Por Rebecca Harrison JERUSALÉM (Reuters) - Israel impediu muitos palestinos doentes que moram na Faixa de Gaza de passarem pela fronteira desde que o Hamas assumiu o controle do território, e vários deles estão morrendo a cada mês desnecessariamente, afirmou na terça-feira uma agência da Organização das Nações Unidas (ONU).

Reuters |

A Organização Mundial da Saúde (OMS) disse que Israel negou visto de entrada para 18,5 por cento dos pacientes que tentaram sair da Faixa de Gaza em 2007, contra 10 por cento no ano anterior.

Em dezembro de 2007, 36 por cento tiveram seus pedidos de visto negados, contra 8,5 por cento em dezembro de 2006.

Segundo a OMS, o número de pedidos e as porcentagens de recusa aumentaram depois que o grupo islâmico Hamas assumiu o controle da Faixa de Gaza, em junho, após o posto de fronteira com o Egito ter sido fechado e Israel ter tornado mais rígidas as restrições impostas ao território palestino.

O governo israelense não forneceu números sobre quantos moradores da Faixa de Gaza doentes receberam vistos para sair da região no ano passado.

Uma importante autoridade da área de defesa negou que o sistema provocasse mortes desnecessárias, mas disse que Israel preocupava-se com a possibilidade de homens-bomba passarem-se por doentes a fim de ingressarem no território israelense.

O Estado judaico diz que seu bloqueio ao território palestino é uma resposta aos foguetes disparados através da fronteira por militantes. Várias organizações internacionais condenam essa medida, vendo nela uma punição coletiva.

'Mesmo sob fogo e sob ameaças, ainda tentamos atender às carências da população da Faixa de Gaza na área da saúde', afirmou o coronel Nir Press, chefe do Escritório de Coordenação e Ligação para a Faixa de Gaza.

A falta de remédios, de equipamentos médicos e de profissionais da área da saúde é resultado, segundo as autoridades palestinas, das restrições impostas por Israel e significam que o tratamento de doenças mais complexas não pode ser feito na Faixa de Gaza.

Ao longo dos últimos anos, milhares de habitantes do território receberam tratamento dentro do Estado judaico.

A OMS disse que 32 palestinos da Faixa de Gaza morreram entre 1o de outubro e 2 de março enquanto aguardavam por vistos de viagem.

A entidade não conseguiu fornecer dados comparativos e disse ser difícil avaliar caso a caso se um tratamento mais rápido poderia ter salvado a vida do paciente.

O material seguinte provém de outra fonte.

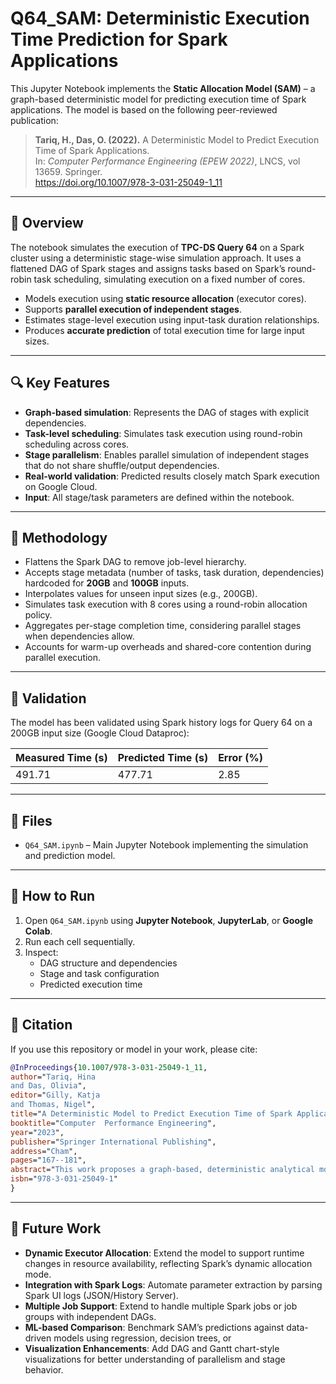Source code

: # Q64_SAM: Deterministic Execution Time Prediction for Spark Applications

This Jupyter Notebook implements the **Static Allocation Model (SAM)** – a graph-based deterministic model for predicting execution time of Spark applications. The model is based on the following peer-reviewed publication:

> **Tariq, H., Das, O. (2022).** A Deterministic Model to Predict Execution Time of Spark Applications.  
> In: *Computer Performance Engineering (EPEW 2022)*, LNCS, vol 13659. Springer.  
> https://doi.org/10.1007/978-3-031-25049-1_11


---

## 📘 Overview

The notebook simulates the execution of **TPC-DS Query 64** on a Spark cluster using a deterministic stage-wise simulation approach. It uses a flattened DAG of Spark stages and assigns tasks based on Spark’s round-robin task scheduling, simulating execution on a fixed number of cores.

- Models execution using **static resource allocation** (executor cores).
- Supports **parallel execution of independent stages**.
- Estimates stage-level execution using input-task duration relationships.
- Produces **accurate prediction** of total execution time for large input sizes.

---

## 🔍 Key Features

- **Graph-based simulation**: Represents the DAG of stages with explicit dependencies.
- **Task-level scheduling**: Simulates task execution using round-robin scheduling across cores.
- **Stage parallelism**: Enables parallel simulation of independent stages that do not share shuffle/output dependencies.
- **Real-world validation**: Predicted results closely match Spark execution on Google Cloud.
- **Input**: All stage/task parameters are defined within the notebook.

---

## 🔬 Methodology

- Flattens the Spark DAG to remove job-level hierarchy.
- Accepts stage metadata (number of tasks, task duration, dependencies) hardcoded for **20GB** and **100GB** inputs.
- Interpolates values for unseen input sizes (e.g., 200GB).
- Simulates task execution with 8 cores using a round-robin allocation policy.
- Aggregates per-stage completion time, considering parallel stages when dependencies allow.
- Accounts for warm-up overheads and shared-core contention during parallel execution.

---

## 🧪 Validation

The model has been validated using Spark history logs for Query 64 on a 200GB input size (Google Cloud Dataproc):

| Measured Time (s) | Predicted Time (s) | Error (%) |
|-------------------|--------------------|-----------|
| 491.71            | 477.71             | 2.85      |

---

## 📂 Files

- `Q64_SAM.ipynb` – Main Jupyter Notebook implementing the simulation and prediction model.

---

## 🚀 How to Run

1. Open `Q64_SAM.ipynb` using **Jupyter Notebook**, **JupyterLab**, or **Google Colab**.
2. Run each cell sequentially.
3. Inspect:
   - DAG structure and dependencies
   - Stage and task configuration
   - Predicted execution time

---

## 📝 Citation

If you use this repository or model in your work, please cite:

```bibtex
@InProceedings{10.1007/978-3-031-25049-1_11,
author="Tariq, Hina
and Das, Olivia",
editor="Gilly, Katja
and Thomas, Nigel",
title="A Deterministic Model to Predict Execution Time of Spark Applications",
booktitle="Computer  Performance Engineering",
year="2023",
publisher="Springer International Publishing",
address="Cham",
pages="167--181",
abstract="This work proposes a graph-based, deterministic analytical model that predicts the execution time of spark applications. It conceptualizes the structure of the spark application as a monolithic Directed Acyclic Graph (DAG) of stages capturing the precedence relationship among all the stages of the application. The model processes every stage of the DAG using a graph traversal algorithm, combined with a fixed scheduling policy of the spark platform in context (spark platform refers to the cloud that hosts the spark cluster). We validate our model against the measured execution time obtained by running a big data query (Query-64 of TPC-DS benchmark) that involves parallel execution of a large number of stages. The query is executed on the spark cluster of Google Cloud. Our model resulted in an execution time that is at 2.85{\%} error in comparison to the measured execution time.",
isbn="978-3-031-25049-1"
}
```

---

## 🔧 Future Work

- **Dynamic Executor Allocation**: Extend the model to support runtime changes in resource availability, reflecting Spark’s dynamic allocation mode.
- **Integration with Spark Logs**: Automate parameter extraction by parsing Spark UI logs (JSON/History Server).
- **Multiple Job Support**: Extend to handle multiple Spark jobs or job groups with independent DAGs.
- **ML-based Comparison**: Benchmark SAM’s predictions against data-driven models using regression, decision trees, or 
- **Visualization Enhancements**: Add DAG and Gantt chart-style visualizations for better understanding of parallelism and stage behavior.
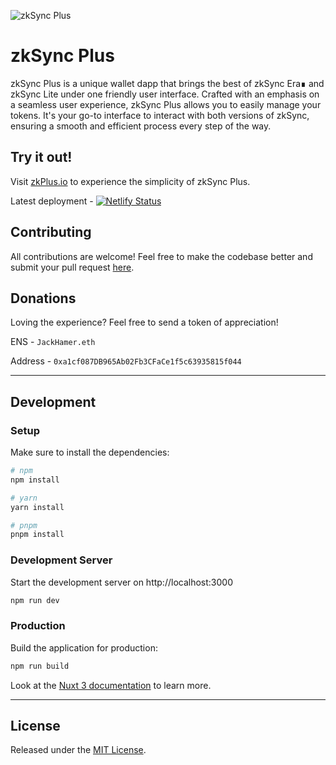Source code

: ![zkSync Plus](https://zkplus.io/preview.jpg)

# zkSync Plus
zkSync Plus is a unique wallet dapp that brings the best of zkSync Era∎ and zkSync Lite under one friendly user interface. Crafted with an emphasis on a seamless user experience, zkSync Plus allows you to easily manage your tokens. It's your go-to interface to interact with both versions of zkSync, ensuring a smooth and efficient process every step of the way.

## Try it out!

Visit [zkPlus.io](https://zkplus.io/) to experience the simplicity of zkSync Plus.

Latest deployment - [![Netlify Status](https://api.netlify.com/api/v1/badges/999d85e2-8744-4b3f-b18e-21f37fca0381/deploy-status)](https://app.netlify.com/sites/zkplus/deploys)

## Contributing
All contributions are welcome! Feel free to make the codebase better and submit your pull request [here](https://github.com/JackHamer09/zksync-plus/pulls).

## Donations
Loving the experience? Feel free to send a token of appreciation!

ENS - `JackHamer.eth`

Address - `0xa1cf087DB965Ab02Fb3CFaCe1f5c63935815f044`

---
## Development
### Setup

Make sure to install the dependencies:

```bash
# npm
npm install

# yarn
yarn install

# pnpm
pnpm install
```

### Development Server

Start the development server on http://localhost:3000

```bash
npm run dev
```

### Production

Build the application for production:

```bash
npm run build
```

Look at the [Nuxt 3 documentation](https://nuxt.com/docs/getting-started/introduction) to learn more.

---

## License
Released under the [MIT License](https://github.com/JackHamer09/zksync-plus/blob/main/LICENSE).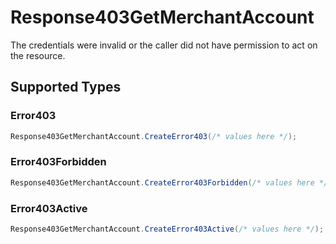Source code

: # Response403GetMerchantAccount

The credentials were invalid or the caller did not have permission to act on the resource.


## Supported Types

### Error403

```csharp
Response403GetMerchantAccount.CreateError403(/* values here */);
```

### Error403Forbidden

```csharp
Response403GetMerchantAccount.CreateError403Forbidden(/* values here */);
```

### Error403Active

```csharp
Response403GetMerchantAccount.CreateError403Active(/* values here */);
```
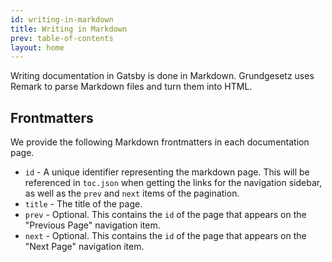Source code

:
 ```yaml
---
id: writing-in-markdown
title: Writing in Markdown
prev: table-of-contents
layout: home
---
```


Writing documentation in Gatsby is done in Markdown. Grundgesetz uses Remark to parse Markdown files and turn them into HTML.

## Frontmatters

We provide the following Markdown frontmatters in each documentation page.

- `id` - A unique identifier representing the markdown page. This will be referenced in `toc.json` when getting the links for the navigation sidebar, as well as the `prev` and `next` items of the pagination.
- `title` - The title of the page.
- `prev` - Optional. This contains the `id` of the page that appears on the "Previous Page" navigation item.
- `next` - Optional. This contains the `id` of the page that appears on the "Next Page" navigation item.
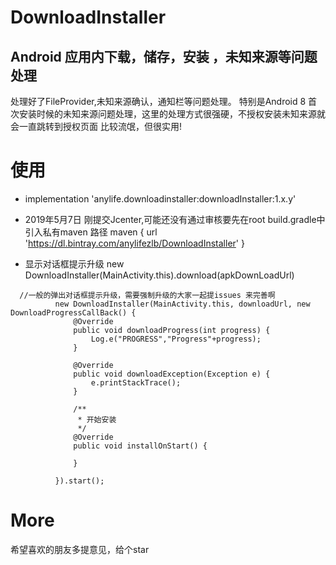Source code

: # DownloadInstaller

## Android 应用内下载，储存，安装 ，未知来源等问题处理
处理好了FileProvider,未知来源确认，通知栏等问题处理。
特别是Android 8 首次安装时候的未知来源问题处理，这里的处理方式很强硬，不授权安装未知来源就会一直跳转到授权页面
比较流氓，但很实用!



# 使用 
  
  - implementation 'anylife.downloadinstaller:downloadInstaller:1.x.y'
  
  
  -  2019年5月7日 刚提交Jcenter,可能还没有通过审核要先在root build.gradle中引入私有maven 路径
  maven { url 'https://dl.bintray.com/anylifezlb/DownloadInstaller' }


  -  显示对话框提示升级 new DownloadInstaller(MainActivity.this).download(apkDownLoadUrl)
  ```
    //一般的弹出对话框提示升级，需要强制升级的大家一起提issues 来完善啊
            new DownloadInstaller(MainActivity.this, downloadUrl, new DownloadProgressCallBack() {
                @Override
                public void downloadProgress(int progress) {
                    Log.e("PROGRESS","Progress"+progress);
                }
    
                @Override
                public void downloadException(Exception e) {
                    e.printStackTrace();
                }
    
                /**
                 * 开始安装
                 */
                @Override
                public void installOnStart() {
    
                }
    
            }).start();
  ```

# More

希望喜欢的朋友多提意见，给个star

De toda forma, afirmou ser cabível descrever muitas das mortes como desnecessárias.

'Todas essas tragédias poderiam ter sido facilmente evitadas', afirmou o chefe do escritório da OMS para a Cisjordânia e a Faixa de Gaza, Ambrogio Manenti, em uma entrevista coletiva.

Autoridades palestinas da área da saúde na Faixa de Gaza disseram que mais de 100 pacientes do território morreram em junho após terem seus pedidos de visto negados.

Israel retirou seus soldados e colonos do território em 2005, mas continua a controlar as fronteiras dele. Para os palestinos, isso significa que Israel precisa obedecer à Convenção de Genebra válida para uma força de ocupação, garantindo os serviços básicos à Faixa de Gaza.

O Egito permitiu que alguns moradores do território palestino ingressassem em seu território para receber tratamento médico, mas vem acatando o pedido de Israel para manter a fronteira quase totalmente fechada.